Sebelum mauk islam, sebagai mana tradisi kaum jahiliyah Mekkah saat itu, Umar bin Khattab mengubur putrinya hidup-hidup sebagaimana
yang ia katakan sendiri,"Aku menangis ketika menggali kubur untuk putriku. Dia maju dan kemudian menyisir janggutku".

Mabuk-mabukan juga merupakan hal yang umum di kalangan kaum Quraisy. Beberapa catatan mengatakan bahwa pada masa pra-islam, Umar
suka meminum anggur. setelah menjadi muslim, ia tidak menyentuh lagi alkohol, tetapi setelah Umar bin khattab masuk islam belum
diturunkan larangan memini khmar(yang memabukan) secara tegas. Sehingga ada kisah, di suatu malam hari Umar bermabuk-mabukan
sampai subuh. Ketika waktu subuh tiba, beliau pergi ke masjid dan ditunjuk sebagai imam. Ketika membaca surah Al-Kafirun, karena
ayat 3 & 5 bunyinya sama, setelah membaca ayat ke-5 beliau ulang kembali ke ayat 4 terus-menerus. Akhirnya, Allah SWT. menurunkan
larangan bermabuk-mabukan secara tegas.

Umar bin Khattab dikenal sebagai seorang yang keras permusuhannya dengan kaum muslimin sebelum beliau masuk islam, bertaqlid pada ajaran nenek moyangnya,
dan melakukan perbuatan-perbuatan jelek yang umumnya dilakukan oleh kaum Jahiliyah, namun tetap bisa menjaga harga diri.
Beliau masuk islam pada bulan Djulhijah tahun ke-6 kenabian, tiga hari setelah Hamzah bin Muthalib masuk islam.
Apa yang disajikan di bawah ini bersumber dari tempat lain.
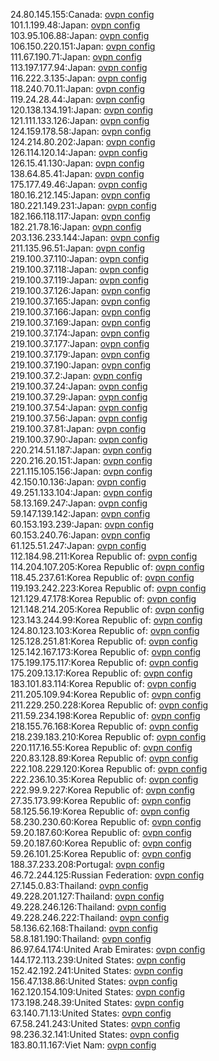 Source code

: 24.80.145.155:Canada: [ovpn config](vpn/24_80_145_155.ovpn)  
101.1.199.48:Japan: [ovpn config](vpn/101_1_199_48.ovpn)  
103.95.106.88:Japan: [ovpn config](vpn/103_95_106_88.ovpn)  
106.150.220.151:Japan: [ovpn config](vpn/106_150_220_151.ovpn)  
111.67.190.71:Japan: [ovpn config](vpn/111_67_190_71.ovpn)  
113.197.177.94:Japan: [ovpn config](vpn/113_197_177_94.ovpn)  
116.222.3.135:Japan: [ovpn config](vpn/116_222_3_135.ovpn)  
118.240.70.11:Japan: [ovpn config](vpn/118_240_70_11.ovpn)  
119.24.28.44:Japan: [ovpn config](vpn/119_24_28_44.ovpn)  
120.138.134.191:Japan: [ovpn config](vpn/120_138_134_191.ovpn)  
121.111.133.126:Japan: [ovpn config](vpn/121_111_133_126.ovpn)  
124.159.178.58:Japan: [ovpn config](vpn/124_159_178_58.ovpn)  
124.214.80.202:Japan: [ovpn config](vpn/124_214_80_202.ovpn)  
126.114.120.14:Japan: [ovpn config](vpn/126_114_120_14.ovpn)  
126.15.41.130:Japan: [ovpn config](vpn/126_15_41_130.ovpn)  
138.64.85.41:Japan: [ovpn config](vpn/138_64_85_41.ovpn)  
175.177.49.46:Japan: [ovpn config](vpn/175_177_49_46.ovpn)  
180.16.212.145:Japan: [ovpn config](vpn/180_16_212_145.ovpn)  
180.221.149.231:Japan: [ovpn config](vpn/180_221_149_231.ovpn)  
182.166.118.117:Japan: [ovpn config](vpn/182_166_118_117.ovpn)  
182.21.78.16:Japan: [ovpn config](vpn/182_21_78_16.ovpn)  
203.136.233.144:Japan: [ovpn config](vpn/203_136_233_144.ovpn)  
211.135.96.51:Japan: [ovpn config](vpn/211_135_96_51.ovpn)  
219.100.37.110:Japan: [ovpn config](vpn/219_100_37_110.ovpn)  
219.100.37.118:Japan: [ovpn config](vpn/219_100_37_118.ovpn)  
219.100.37.119:Japan: [ovpn config](vpn/219_100_37_119.ovpn)  
219.100.37.126:Japan: [ovpn config](vpn/219_100_37_126.ovpn)  
219.100.37.165:Japan: [ovpn config](vpn/219_100_37_165.ovpn)  
219.100.37.166:Japan: [ovpn config](vpn/219_100_37_166.ovpn)  
219.100.37.169:Japan: [ovpn config](vpn/219_100_37_169.ovpn)  
219.100.37.174:Japan: [ovpn config](vpn/219_100_37_174.ovpn)  
219.100.37.177:Japan: [ovpn config](vpn/219_100_37_177.ovpn)  
219.100.37.179:Japan: [ovpn config](vpn/219_100_37_179.ovpn)  
219.100.37.190:Japan: [ovpn config](vpn/219_100_37_190.ovpn)  
219.100.37.2:Japan: [ovpn config](vpn/219_100_37_2.ovpn)  
219.100.37.24:Japan: [ovpn config](vpn/219_100_37_24.ovpn)  
219.100.37.29:Japan: [ovpn config](vpn/219_100_37_29.ovpn)  
219.100.37.54:Japan: [ovpn config](vpn/219_100_37_54.ovpn)  
219.100.37.56:Japan: [ovpn config](vpn/219_100_37_56.ovpn)  
219.100.37.81:Japan: [ovpn config](vpn/219_100_37_81.ovpn)  
219.100.37.90:Japan: [ovpn config](vpn/219_100_37_90.ovpn)  
220.214.51.187:Japan: [ovpn config](vpn/220_214_51_187.ovpn)  
220.216.20.151:Japan: [ovpn config](vpn/220_216_20_151.ovpn)  
221.115.105.156:Japan: [ovpn config](vpn/221_115_105_156.ovpn)  
42.150.10.136:Japan: [ovpn config](vpn/42_150_10_136.ovpn)  
49.251.133.104:Japan: [ovpn config](vpn/49_251_133_104.ovpn)  
58.13.169.247:Japan: [ovpn config](vpn/58_13_169_247.ovpn)  
59.147.139.142:Japan: [ovpn config](vpn/59_147_139_142.ovpn)  
60.153.193.239:Japan: [ovpn config](vpn/60_153_193_239.ovpn)  
60.153.240.76:Japan: [ovpn config](vpn/60_153_240_76.ovpn)  
61.125.51.247:Japan: [ovpn config](vpn/61_125_51_247.ovpn)  
112.184.98.211:Korea Republic of: [ovpn config](vpn/112_184_98_211.ovpn)  
114.204.107.205:Korea Republic of: [ovpn config](vpn/114_204_107_205.ovpn)  
118.45.237.61:Korea Republic of: [ovpn config](vpn/118_45_237_61.ovpn)  
119.193.242.223:Korea Republic of: [ovpn config](vpn/119_193_242_223.ovpn)  
121.129.47.178:Korea Republic of: [ovpn config](vpn/121_129_47_178.ovpn)  
121.148.214.205:Korea Republic of: [ovpn config](vpn/121_148_214_205.ovpn)  
123.143.244.99:Korea Republic of: [ovpn config](vpn/123_143_244_99.ovpn)  
124.80.123.103:Korea Republic of: [ovpn config](vpn/124_80_123_103.ovpn)  
125.128.251.81:Korea Republic of: [ovpn config](vpn/125_128_251_81.ovpn)  
125.142.167.173:Korea Republic of: [ovpn config](vpn/125_142_167_173.ovpn)  
175.199.175.117:Korea Republic of: [ovpn config](vpn/175_199_175_117.ovpn)  
175.209.13.17:Korea Republic of: [ovpn config](vpn/175_209_13_17.ovpn)  
183.101.83.114:Korea Republic of: [ovpn config](vpn/183_101_83_114.ovpn)  
211.205.109.94:Korea Republic of: [ovpn config](vpn/211_205_109_94.ovpn)  
211.229.250.228:Korea Republic of: [ovpn config](vpn/211_229_250_228.ovpn)  
211.59.234.198:Korea Republic of: [ovpn config](vpn/211_59_234_198.ovpn)  
218.155.76.168:Korea Republic of: [ovpn config](vpn/218_155_76_168.ovpn)  
218.239.183.210:Korea Republic of: [ovpn config](vpn/218_239_183_210.ovpn)  
220.117.16.55:Korea Republic of: [ovpn config](vpn/220_117_16_55.ovpn)  
220.83.128.89:Korea Republic of: [ovpn config](vpn/220_83_128_89.ovpn)  
222.108.229.120:Korea Republic of: [ovpn config](vpn/222_108_229_120.ovpn)  
222.236.10.35:Korea Republic of: [ovpn config](vpn/222_236_10_35.ovpn)  
222.99.9.227:Korea Republic of: [ovpn config](vpn/222_99_9_227.ovpn)  
27.35.173.99:Korea Republic of: [ovpn config](vpn/27_35_173_99.ovpn)  
58.125.56.19:Korea Republic of: [ovpn config](vpn/58_125_56_19.ovpn)  
58.230.230.60:Korea Republic of: [ovpn config](vpn/58_230_230_60.ovpn)  
59.20.187.60:Korea Republic of: [ovpn config](vpn/59_20_187_60.ovpn)  
59.20.187.60:Korea Republic of: [ovpn config](vpn/59_20_187_60.ovpn)  
59.26.101.25:Korea Republic of: [ovpn config](vpn/59_26_101_25.ovpn)  
188.37.233.208:Portugal: [ovpn config](vpn/188_37_233_208.ovpn)  
46.72.244.125:Russian Federation: [ovpn config](vpn/46_72_244_125.ovpn)  
27.145.0.83:Thailand: [ovpn config](vpn/27_145_0_83.ovpn)  
49.228.201.127:Thailand: [ovpn config](vpn/49_228_201_127.ovpn)  
49.228.246.126:Thailand: [ovpn config](vpn/49_228_246_126.ovpn)  
49.228.246.222:Thailand: [ovpn config](vpn/49_228_246_222.ovpn)  
58.136.62.168:Thailand: [ovpn config](vpn/58_136_62_168.ovpn)  
58.8.181.190:Thailand: [ovpn config](vpn/58_8_181_190.ovpn)  
86.97.64.174:United Arab Emirates: [ovpn config](vpn/86_97_64_174.ovpn)  
144.172.113.239:United States: [ovpn config](vpn/144_172_113_239.ovpn)  
152.42.192.241:United States: [ovpn config](vpn/152_42_192_241.ovpn)  
156.47.138.86:United States: [ovpn config](vpn/156_47_138_86.ovpn)  
162.120.154.109:United States: [ovpn config](vpn/162_120_154_109.ovpn)  
173.198.248.39:United States: [ovpn config](vpn/173_198_248_39.ovpn)  
63.140.71.13:United States: [ovpn config](vpn/63_140_71_13.ovpn)  
67.58.241.243:United States: [ovpn config](vpn/67_58_241_243.ovpn)  
98.236.32.141:United States: [ovpn config](vpn/98_236_32_141.ovpn)  
183.80.11.167:Viet Nam: [ovpn config](vpn/183_80_11_167.ovpn)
Ringkas cerita, pada suatu malam beliau datang ke Masjidil Haram  secara sembunyi-sembunyi untuk mendengar bacaan shalat Rasulullah SAW. Waktu itu Rasulullah SAW.
membaca surah Al-Haqqah. Umar bin Khatab kagum dengan susunan kalimatnya lantas berkata,"Demi Allah, ini adalah syair sebagaimana yang dikatakan kaum Quraisy",
Kemudian beliau mendengar Rasulullah SAW. membaca ayat 40-41(yang menyatakan bahwa Al-Quran bukan syair), lantas Umar bin Khattab berkata,"kalau begitu berarti dia
dukun", kemudian beliau mendengar bacaan Rasulullah SAW. ayat 42(yang menyatakan bahwa Al-Quran bukan perkataan dukun). Akhirnya beliau berkata,"sudah terbetik Islam
di dalam hatiku". Akan tetapi karena kuatnya ajaran jahiliyah, fanatik buta, pengagungan terhadap agama nenek moyang, maka beliau tetap memusuhi islam.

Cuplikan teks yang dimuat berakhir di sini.